It was first invented as a paper-and-pencil method back in 1938, and later was popularized by Donald Knuth in Volume II of TAOCP. For this reason it’s also sometimes called the Fisher-Yates-Knuth algorithm. In this article I don’t aim to compare Fisher-Yates to the naive algorithm. Nor do I plan to explain why the naive shuffle doesn’t work. Others have done it before me, see the references to Jeff’s post and the SO discussion above.

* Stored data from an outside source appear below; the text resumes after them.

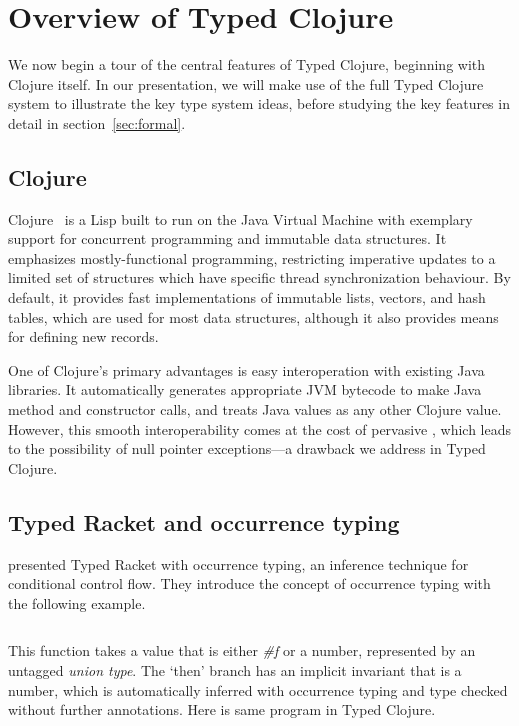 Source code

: \section{Overview of Typed Clojure}

\label{sec:overview}

We now begin a tour of the central features of Typed Clojure,
beginning with Clojure itself. In our presentation, we will make 
use of the full Typed Clojure system to illustrate the key type system
ideas, before studying the key features in detail in
section~\ref{sec:formal}. 

\subsection{Clojure}

Clojure~\cite{Hic08} is a Lisp built to run on the
Java Virtual Machine with exemplary support for concurrent programming
and immutable data structures. It emphasizes mostly-functional
programming, restricting imperative updates to a limited set of
structures which have specific thread synchronization behaviour. By
default, it provides fast implementations of immutable lists, vectors,
and hash tables, which are used for most data structures, although it
also provides means for defining new records.

One of Clojure's primary advantages is easy interoperation with
existing Java libraries. It automatically generates appropriate JVM
bytecode to make Java method and constructor calls, and treats Java
values as any other Clojure value. However, this smooth
interoperability comes at the cost of pervasive , which
leads to the possibility of null pointer exceptions---a drawback we
address in Typed Clojure.

\subsection{Typed Racket and occurrence typing}

\citet{TF10}
presented Typed Racket with occurrence typing,
an inference technique for conditional control flow.
They introduce the concept of occurrence typing 
with the following example.

\inputminted[firstline=1]{racket}{code/tr/example1.rkt}

This function takes a value that is either \emph{\#f} %
or a number, represented by an untagged \emph{union type}.
The `then' branch has an implicit invariant
that  is a number, which is automatically inferred with occurrence typing
and type checked without further annotations.
Here is same program in Typed Clojure.

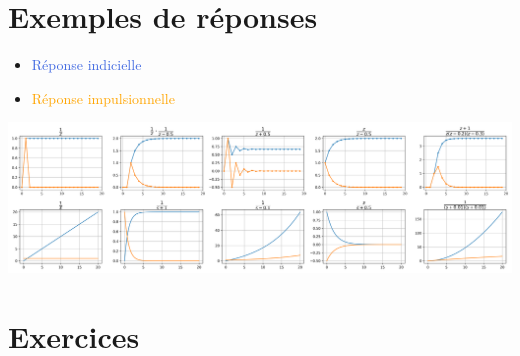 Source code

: \documentclass[]{article}
\begin{document}
\begin{multicols}{3}










\end{multicols}
\pagebreak
\section{Exemples de réponses}
\begin{itemize}
\item \textcolor{RoyalBlue}{Réponse indicielle}
\item \textcolor{Orange}{Réponse impulsionnelle}
\end{itemize}
\begin{center}
\includegraphics[width=\textwidth]{Allures.png}
\end{center}
\pagebreak
\section{Exercices}
\end{document}
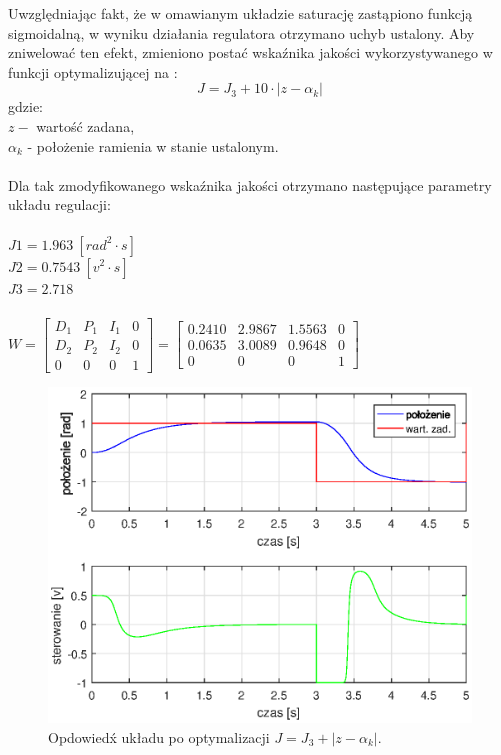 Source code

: Uwzględniając fakt, że w omawianym układzie saturację zastąpiono funkcją sigmoidalną, w wyniku działania regulatora otrzymano uchyb ustalony. Aby zniwelować ten efekt, zmieniono postać wska\'znika jakości wykorzystywanego w funkcji optymalizującej na :
\begin{equation}\label{key}
J = J_3 + 10 \cdot |z - \alpha_k|
\end{equation}
gdzie:\\
$z - $ wartość zadana,\\
$\alpha_k$ - położenie ramienia w stanie ustalonym.\\\\
Dla tak zmodyfikowanego wska\'znika jakości otrzymano następujące parametry układu regulacji:\\
\\
$J1 = 1.963 \ [rad^2 \cdot s]$\\
$J2 = 0.7543 \ [v^2 \cdot s] $\\
$J3 = 2.718$ \\
\\
$W = \begin{bmatrix}
	D_1& P_1& I_1&0\\
	D_2& P_2& I_2&0\\
	0&0&0&1
	\end{bmatrix} = 
	 \begin{bmatrix}
	 	0.2410&2.9867& 1.5563&0\\
	0.0635& 3.0089&0.9648&0\\
	0&0&0&1
	\end{bmatrix} 
$

\begin{figure}[h!]
	\centering
	\includegraphics[scale = 1]{fig/neural_opt_uchyb.eps}
	\caption		
	{Opdowied\'x układu po optymalizacji $J = J_3 + |z - \alpha_k|$.}
	\label{neuron_ster_opt_uchyb}
\end{figure}

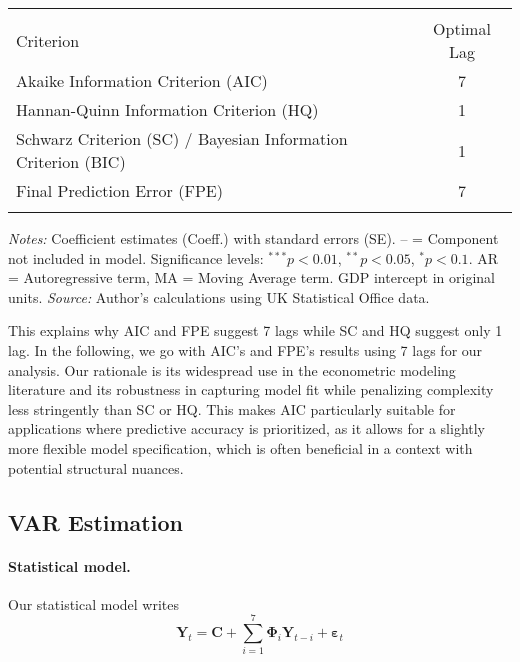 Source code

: \documentclass[
]{article}
\let\oldtable\table
\let\endoldtable\endtable
\renewenvironment{table}[1][H]{\oldtable[H]}{\endoldtable}
\begin{document}
	\begin{table}[ht]
		\centering
		\begin{threeparttable}
			\caption{\textsc{Optimal Lag Selection Based on Information Criteria}}\label{fig:lagselection}
			\begin{tabular}{lc}
				\\[-1.8ex]  \hline \hline  \\[-1.8ex] 
				{Criterion} & {Optimal Lag} \\
				\midrule
				Akaike Information Criterion (AIC) & 7 \\
				Hannan-Quinn Information Criterion (HQ)  & 1 \\
				Schwarz Criterion (SC) / Bayesian Information Criterion (BIC)  & 1 \\
				Final Prediction Error (FPE) & 7 \\
				\hline \hline  \\[-1.8ex] 
			\end{tabular}
		\end{threeparttable}
		\begin{minipage}{\textwidth}
			\footnotesize
			\textit{Notes:} Coefficient estimates (Coeff.) with standard errors (SE). 
			{--} = Component not included in model. Significance levels: $^{***}p<0.01$, $^{**}p<0.05$, $^{*}p<0.1$. 
			AR = Autoregressive term, MA = Moving Average term. GDP intercept in original units. 
			\textit{Source:} Author's calculations using UK Statistical Office data.
		\end{minipage}
	\end{table}
	This explains why AIC and FPE suggest
	7 lags while SC and HQ suggest only 1 lag. In the following, we go with AIC’s and 
	FPE’s results using 7 lags for our analysis. Our rationale is its widespread 
	use in the econometric modeling literature and its 
	robustness in capturing model fit while penalizing complexity less stringently 
	than SC or HQ. This makes AIC  particularly suitable for applications 
	where predictive accuracy is prioritized, as it allows for a slightly more 
	flexible model specification, which is often beneficial in a context 
	with potential structural nuances.
	
	\subsection{VAR Estimation}
	
	\paragraph*{Statistical model.}
	Our statistical model writes
	\begin{equation*}
		\bm{Y}_t = \bm{C} + \sum_{i=1}^7 \bm{\Phi}_i \bm{Y}_{t-i} + \bm{\varepsilon}_t
	\end{equation*}
	
\end{document}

What I do plan to do, however, is to explain *why* the Fisher-Yates algorithm works. To put it more formally, why given a good random-number generator, the Fisher-Yates shuffle produces a uniform shuffle of an array in which every permutation is equally likely. And my plan is not to prove the shuffle’s correctness mathematically, but rather to explain it intuitively. I personally find it much simpler to remember an algorithm once I understand the intuition behind it.

### An analogy

Imagine a magician’s hat:

And a bunch of distinct balls. Let’s take pool balls for the example:

Suppose you place all those balls into the hat [2] and stir them really well. Now, you look away and start taking balls randomly out of the hat and placing them in a line. Assuming the hat stir was random and you can’t distinguish the balls by touch alone, once the hat is empty, the resulting line is a random permutation of the balls. No ball had a larger chance of being the first in line than any other ball. After that, all the remaining balls in the hat had an equal chance of being the second in line, and so on. Again, this isn’t a rigorous proof, but the point of this article is intuition.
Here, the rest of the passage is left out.